Кто бы это мог звонить в послеобеденные часы, недоумевал он. Вернулся с обеда каких-нибудь минут сорок назад и чувствовал, как его одолевает сонливость. Так всегда бывает после плотного обеда в жару. А он в этот день съел больше обыкновенного — и суп ел, и рис. Шел к телефону, чувствуя тяжесть в желудке.

Телефон, которым им разрешалось пользоваться, стоял на столе у старшего клерка, и тот свирепо смотрел на каждого, кто брался за трубку. Под таким взглядом невозможно было долго болтать. Куан Мэн поздоровался и взял трубку.

— Да?

— Алло!
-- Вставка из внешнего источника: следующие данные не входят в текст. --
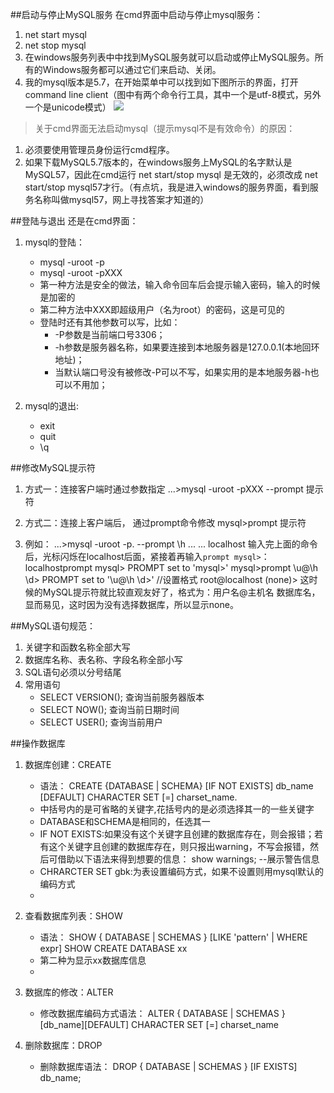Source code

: ##启动与停止MySQL服务
在cmd界面中启动与停止mysql服务：
1. net start mysql
2. net stop mysql
3. 在windows服务列表中中找到MySQL服务就可以启动或停止MySQL服务。所有的Windows服务都可以通过它们来启动、关闭。
4. 我的mysql版本是5.7，在开始菜单中可以找到如下图所示的界面，打开command line client（图中有两个命令行工具，其中一个是utf-8模式，另外一个是unicode模式）
    ![](http://upload-images.jianshu.io/upload_images/2106579-e9c2b34bc7be01de.png?imageMogr2/auto-orient/strip%7CimageView2/2/w/1240)

>关于cmd界面无法启动mysql（提示mysql不是有效命令）的原因：
1. 必须要使用管理员身份运行cmd程序。
2. 如果下载MySQL5.7版本的，在windows服务上MySQL的名字默认是MySQL57，因此在cmd运行 net start/stop mysql 是无效的，必须改成 net start/stop mysql57才行。（有点坑，我是进入windows的服务界面，看到服务名称叫做mysql57，网上寻找答案才知道的）

##登陆与退出
还是在cmd界面：
1. mysql的登陆：
    - mysql -uroot -p
    - mysql -uroot -pXXX
    - 第一种方法是安全的做法，输入命令回车后会提示输入密码，输入的时候是加密的
    - 第二种方法中XXX即超级用户（名为root）的密码，这是可见的
    - 登陆时还有其他参数可以写，比如：
        - -P参数是当前端口号3306；
        - -h参数是服务器名称，如果要连接到本地服务器是127.0.0.1(本地回环地址)；
        - 当默认端口号没有被修改-P可以不写，如果实用的是本地服务器-h也可以不用加；

2. mysql的退出:
    - exit
    - quit
    - \q

##修改MySQL提示符
1. 方式一：连接客户端时通过参数指定
        ...>mysql -uroot -pXXX --prompt 提示符

2. 方式二：连接上客户端后， 通过prompt命令修改
        mysql>prompt 提示符

3. 例如：
        ...>mysql -uroot -p. --prompt \h
        ...
        ...
        localhost 
    输入完上面的命令后，光标闪烁在localhost后面，紧接着再输入`prompt mysql>`：
        localhostprompt mysql>
        PROMPT set to 'mysql>'
        mysql>prompt \u@\h \d>
        PROMPT set to '\u@\h \d>' //设置格式
        root@localhost (none)>
    这时候的MySQL提示符就比较直观友好了，格式为：用户名@主机名 数据库名，显而易见，这时因为没有选择数据库，所以显示none。

##MySQL语句规范：
1. 关键字和函数名称全部大写
2. 数据库名称、表名称、字段名称全部小写
3. SQL语句必须以分号结尾
4. 常用语句
    - SELECT VERSION(); 查询当前服务器版本
    - SELECT NOW(); 查询当前日期时间
    - SELECT USER(); 查询当前用户

##操作数据库
1. 数据库创建：CREATE
    -  语法：
            CREATE {DATABASE | SCHEMA} [IF NOT EXISTS] db_name [DEFAULT] CHARACTER SET [=] charset_name.
    -  中括号内的是可省略的关键字,花括号内的是必须选择其一的一些关键字 
    -  DATABASE和SCHEMA是相同的，任选其一
    -  IF NOT EXISTS:如果没有这个关键字且创建的数据库存在，则会报错；若有这个关键字且创建的数据库存在，则只报出warning，不写会报错，然后可借助以下语法来得到想要的信息：
            show warnings;  --展示警告信息
    -  CHRARCTER SET gbk:为表设置编码方式，如果不设置则用mysql默认的编码方式
    -  
2. 查看数据库列表：SHOW
    - 语法：
            SHOW { DATABASE | SCHEMAS } [LIKE 'pattern' | WHERE expr]
            SHOW CREATE DATABASE xx
    - 第二种为显示xx数据库信息
    - 
3. 数据库的修改：ALTER
    - 修改数据库编码方式语法：
            ALTER { DATABASE | SCHEMAS } [db_name][DEFAULT] CHARACTER SET [=] charset_name 

4. 删除数据库：DROP
    - 删除数据库语法：
            DROP { DATABASE | SCHEMAS } [IF EXISTS] db_name;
Алло!

Куан Мэн узнал голос младшего брата, но звучал он напряженно и встревоженно.

— Слушаю! В чем дело, Кэй?

— Это ты, да?

— Да, я это! Что случилось?

— Иди скорей домой! Отец заболел! Без сознания.

— Когда это случилось?

— Да вот только. Иди скорей домой!

— Иду. Он дома?

— Да!

— А мать?

— Мать тоже дома! Иди скорей!

— Хорошо. Беги домой, скажи матери, что я уже иду. Понял?

— Понял. Но только иди скорей! Куан Мэн положил трубку. Старший клерк смотрел на него.
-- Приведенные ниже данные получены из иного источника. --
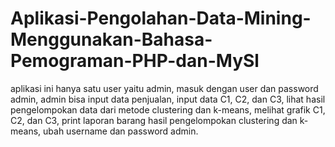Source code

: # Aplikasi-Pengolahan-Data-Mining-Menggunakan-Bahasa-Pemograman-PHP-dan-MySl
aplikasi ini hanya satu user yaitu admin, masuk dengan user dan password admin, admin bisa input data penjualan, input data C1, C2, dan C3, lihat hasil pengelompokan data dari metode clustering dan k-means, melihat grafik C1, C2, dan C3, print laporan barang hasil pengelompokan clustering dan k-means, ubah username dan password admin.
— У меня заболел отец, — сказал Куан Мэн, хотя его ни о чем не спрашивали.

— Отец болен, — повторил он минуту спустя мистеру Тану.

— Что? Опять отец болен? — недовольно переспросил мистер Тан.

Да, чуть не сказал Куан Мэн, только теперь он действительно болен. Он прикусил язык.

— Он серьезно заболел. Потерял сознание.

Куан Мэн прыгнул в такси. Он никак не мог собраться с мыслями. Не знал, что думать. Кэй сказал — без сознания. А вдруг отец уже умер? Куан Мэн отогнал от себя эту мысль. Не может быть. Выглянул в окошко мчащегося такси — мир был все таким же, ничего не изменилось. Не может быть, думал он, не может быть. И твердо знал — может.

Лифт никак не шел. Куан Мэн нажимал и нажимал кнопку вызова. Когда он наконец спустился, Куан Мэну показалось, что автоматическая дверь открывается медленней, чем всегда. Нажал кнопку восьмого этажа, лифт пополз вверх. Остановился. Куан Мэн выскочил из кабины, помчался вниз на свою площадку, перескакивая через ступеньки, и влетел в квартиру.

Из спальни выходила мать — глаза у нее распухли от слез.

— Мэн, ну что же нам теперь делать?

— Как он, ма? — осторожно спросил Мэн.

— Лежит и не двигается. Зайди к нему, Мэн, посмотри.

Он неловко погладил мать по плечу.

Раздвинув жиденькую портьеру, Куан Мэн вошел в спальню родителей. Отец лежал на двухспальной кровати в позе спящего человека. У постели сидела жена дяди Чеая.

— Мэн, наконец-то ты пришел, — вздохнула она.

— Ну как он, тетя?

— Тихо лежит, как видишь, — почти прошептала она. — И ни разу не шевельнулся.

Куан Мэн подошел поближе, дотронулся до отца. Ему показалось, что отец уже умер, так неподвижно было его тело, но потом он увидел, что отец дышит, медленно и глубоко. Тогда Куан Мэну стало казаться, что отец спит, что он может разбудить его. Дотронулся до отцовского лба — лоб был прохладным и липким. Куан Мэн почти отдернул руку и знаком показал тетке, что уходит.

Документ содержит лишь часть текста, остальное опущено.